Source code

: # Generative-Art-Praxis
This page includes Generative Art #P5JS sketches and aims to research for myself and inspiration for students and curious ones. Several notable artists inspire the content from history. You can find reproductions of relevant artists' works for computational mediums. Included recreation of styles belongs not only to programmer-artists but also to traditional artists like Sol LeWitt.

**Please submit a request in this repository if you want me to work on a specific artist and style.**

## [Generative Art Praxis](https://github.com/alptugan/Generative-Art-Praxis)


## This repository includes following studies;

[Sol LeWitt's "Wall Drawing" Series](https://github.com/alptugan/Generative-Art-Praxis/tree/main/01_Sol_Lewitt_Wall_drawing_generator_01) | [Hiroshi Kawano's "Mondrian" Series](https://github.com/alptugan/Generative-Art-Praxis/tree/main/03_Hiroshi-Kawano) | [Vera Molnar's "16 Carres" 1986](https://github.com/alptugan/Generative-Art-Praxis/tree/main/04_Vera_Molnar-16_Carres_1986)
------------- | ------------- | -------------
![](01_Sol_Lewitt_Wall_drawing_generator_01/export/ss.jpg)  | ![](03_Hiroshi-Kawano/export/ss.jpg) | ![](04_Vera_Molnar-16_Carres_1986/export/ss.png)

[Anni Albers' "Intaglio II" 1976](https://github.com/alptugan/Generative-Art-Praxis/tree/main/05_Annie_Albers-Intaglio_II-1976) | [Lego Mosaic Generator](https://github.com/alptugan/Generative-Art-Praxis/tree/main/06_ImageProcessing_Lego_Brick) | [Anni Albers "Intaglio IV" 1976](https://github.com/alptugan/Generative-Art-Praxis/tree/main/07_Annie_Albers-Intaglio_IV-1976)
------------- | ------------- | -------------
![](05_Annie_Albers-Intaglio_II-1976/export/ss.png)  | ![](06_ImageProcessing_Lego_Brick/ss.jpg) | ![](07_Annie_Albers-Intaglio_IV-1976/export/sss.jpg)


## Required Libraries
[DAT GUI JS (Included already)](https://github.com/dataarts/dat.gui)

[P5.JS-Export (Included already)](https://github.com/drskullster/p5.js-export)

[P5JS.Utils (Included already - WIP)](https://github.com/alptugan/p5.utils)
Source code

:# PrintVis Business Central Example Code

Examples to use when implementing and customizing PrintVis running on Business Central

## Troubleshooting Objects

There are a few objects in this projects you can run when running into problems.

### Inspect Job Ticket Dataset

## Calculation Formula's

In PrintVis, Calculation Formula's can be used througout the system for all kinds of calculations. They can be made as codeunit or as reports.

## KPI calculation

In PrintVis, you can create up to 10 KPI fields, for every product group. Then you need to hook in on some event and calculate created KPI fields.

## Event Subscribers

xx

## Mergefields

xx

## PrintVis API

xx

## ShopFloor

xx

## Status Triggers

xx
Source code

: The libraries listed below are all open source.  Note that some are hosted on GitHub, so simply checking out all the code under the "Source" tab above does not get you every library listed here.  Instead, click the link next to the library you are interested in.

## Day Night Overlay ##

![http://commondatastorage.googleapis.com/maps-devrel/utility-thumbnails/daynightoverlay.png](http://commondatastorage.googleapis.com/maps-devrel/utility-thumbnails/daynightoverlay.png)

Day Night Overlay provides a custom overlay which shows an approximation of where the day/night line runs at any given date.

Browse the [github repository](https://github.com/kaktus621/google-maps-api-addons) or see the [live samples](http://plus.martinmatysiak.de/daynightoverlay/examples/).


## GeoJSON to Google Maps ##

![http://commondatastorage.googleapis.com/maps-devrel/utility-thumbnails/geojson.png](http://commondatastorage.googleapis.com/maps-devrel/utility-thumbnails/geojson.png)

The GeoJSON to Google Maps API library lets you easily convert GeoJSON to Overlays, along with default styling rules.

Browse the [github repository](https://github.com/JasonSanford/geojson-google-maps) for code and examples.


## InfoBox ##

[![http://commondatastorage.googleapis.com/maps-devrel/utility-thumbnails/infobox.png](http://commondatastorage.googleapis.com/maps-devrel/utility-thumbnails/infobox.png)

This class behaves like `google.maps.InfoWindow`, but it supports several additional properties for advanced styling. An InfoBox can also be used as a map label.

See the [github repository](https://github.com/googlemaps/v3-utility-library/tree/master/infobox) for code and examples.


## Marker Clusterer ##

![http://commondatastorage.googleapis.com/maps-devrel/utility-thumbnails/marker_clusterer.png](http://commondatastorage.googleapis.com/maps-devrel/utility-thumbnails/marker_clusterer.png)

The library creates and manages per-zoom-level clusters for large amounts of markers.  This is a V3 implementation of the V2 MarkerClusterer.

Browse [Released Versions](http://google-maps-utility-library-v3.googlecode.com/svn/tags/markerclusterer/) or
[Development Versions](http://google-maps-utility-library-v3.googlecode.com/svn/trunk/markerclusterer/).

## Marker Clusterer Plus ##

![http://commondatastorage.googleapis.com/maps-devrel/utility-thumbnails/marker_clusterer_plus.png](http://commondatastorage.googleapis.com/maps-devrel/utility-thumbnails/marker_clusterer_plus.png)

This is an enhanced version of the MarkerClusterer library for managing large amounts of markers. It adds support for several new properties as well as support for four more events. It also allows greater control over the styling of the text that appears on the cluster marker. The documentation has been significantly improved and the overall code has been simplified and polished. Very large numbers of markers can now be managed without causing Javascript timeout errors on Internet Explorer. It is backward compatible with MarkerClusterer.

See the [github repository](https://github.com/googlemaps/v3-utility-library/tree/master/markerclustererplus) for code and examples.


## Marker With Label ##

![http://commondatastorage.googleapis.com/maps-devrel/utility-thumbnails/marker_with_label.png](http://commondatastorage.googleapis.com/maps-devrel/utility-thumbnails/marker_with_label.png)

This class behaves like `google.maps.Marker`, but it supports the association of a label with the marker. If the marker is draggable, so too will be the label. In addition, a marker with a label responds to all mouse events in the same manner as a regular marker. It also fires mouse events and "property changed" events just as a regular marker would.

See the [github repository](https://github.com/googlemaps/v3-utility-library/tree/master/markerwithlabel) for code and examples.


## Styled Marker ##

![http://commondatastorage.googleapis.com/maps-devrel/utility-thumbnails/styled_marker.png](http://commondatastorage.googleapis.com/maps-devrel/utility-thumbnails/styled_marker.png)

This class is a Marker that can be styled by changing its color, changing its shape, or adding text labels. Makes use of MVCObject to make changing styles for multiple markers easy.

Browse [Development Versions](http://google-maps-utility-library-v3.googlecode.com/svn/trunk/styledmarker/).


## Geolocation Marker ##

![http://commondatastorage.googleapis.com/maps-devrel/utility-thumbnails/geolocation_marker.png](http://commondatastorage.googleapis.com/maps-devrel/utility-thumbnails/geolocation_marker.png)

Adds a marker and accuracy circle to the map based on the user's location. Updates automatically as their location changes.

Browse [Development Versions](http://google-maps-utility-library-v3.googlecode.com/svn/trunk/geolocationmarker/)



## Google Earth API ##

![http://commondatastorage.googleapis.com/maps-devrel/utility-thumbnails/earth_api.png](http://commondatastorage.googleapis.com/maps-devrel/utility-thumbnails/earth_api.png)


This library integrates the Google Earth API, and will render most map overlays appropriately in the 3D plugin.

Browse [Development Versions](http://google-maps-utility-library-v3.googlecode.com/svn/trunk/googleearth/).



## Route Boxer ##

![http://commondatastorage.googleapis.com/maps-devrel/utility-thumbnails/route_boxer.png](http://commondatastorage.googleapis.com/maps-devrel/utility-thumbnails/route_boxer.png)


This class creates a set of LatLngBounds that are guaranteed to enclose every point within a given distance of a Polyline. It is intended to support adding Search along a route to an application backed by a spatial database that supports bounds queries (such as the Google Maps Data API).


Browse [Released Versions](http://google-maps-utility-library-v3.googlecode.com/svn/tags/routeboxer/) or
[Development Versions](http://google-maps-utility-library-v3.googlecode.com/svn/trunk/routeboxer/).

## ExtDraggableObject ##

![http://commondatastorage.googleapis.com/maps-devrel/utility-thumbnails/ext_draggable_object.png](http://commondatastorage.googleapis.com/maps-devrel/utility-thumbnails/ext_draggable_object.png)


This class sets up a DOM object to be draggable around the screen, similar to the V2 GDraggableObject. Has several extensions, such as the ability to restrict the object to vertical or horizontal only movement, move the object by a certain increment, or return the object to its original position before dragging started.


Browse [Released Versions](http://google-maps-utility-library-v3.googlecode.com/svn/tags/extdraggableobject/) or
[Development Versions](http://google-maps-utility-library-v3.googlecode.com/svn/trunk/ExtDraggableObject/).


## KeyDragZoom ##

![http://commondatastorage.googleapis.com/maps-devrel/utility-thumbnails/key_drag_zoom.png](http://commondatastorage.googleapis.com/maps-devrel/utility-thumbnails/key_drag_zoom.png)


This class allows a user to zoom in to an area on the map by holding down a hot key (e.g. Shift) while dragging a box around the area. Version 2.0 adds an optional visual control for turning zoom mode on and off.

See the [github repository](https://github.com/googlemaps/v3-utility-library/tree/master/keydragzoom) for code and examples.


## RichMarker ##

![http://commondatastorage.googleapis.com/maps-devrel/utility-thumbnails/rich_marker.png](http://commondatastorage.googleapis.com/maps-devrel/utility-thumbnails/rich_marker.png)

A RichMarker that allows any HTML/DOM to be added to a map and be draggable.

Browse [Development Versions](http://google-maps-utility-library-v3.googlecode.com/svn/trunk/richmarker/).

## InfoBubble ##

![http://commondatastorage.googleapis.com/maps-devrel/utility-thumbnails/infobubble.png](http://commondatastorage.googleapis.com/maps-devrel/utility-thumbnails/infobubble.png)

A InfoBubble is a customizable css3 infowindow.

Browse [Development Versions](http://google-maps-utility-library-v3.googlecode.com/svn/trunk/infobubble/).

Task description
Give back the records above exactly, limited to the lines between the one holding "## Event Subscribers" and the one holding "## Day Night Overlay ##", inclusive.

Response
## Event Subscribers

xx

## Mergefields

xx

## PrintVis API

xx

## ShopFloor

xx

## Status Triggers

xx
Source code

: The libraries listed below are all open source.  Note that some are hosted on GitHub, so simply checking out all the code under the "Source" tab above does not get you every library listed here.  Instead, click the link next to the library you are interested in.

## Day Night Overlay ##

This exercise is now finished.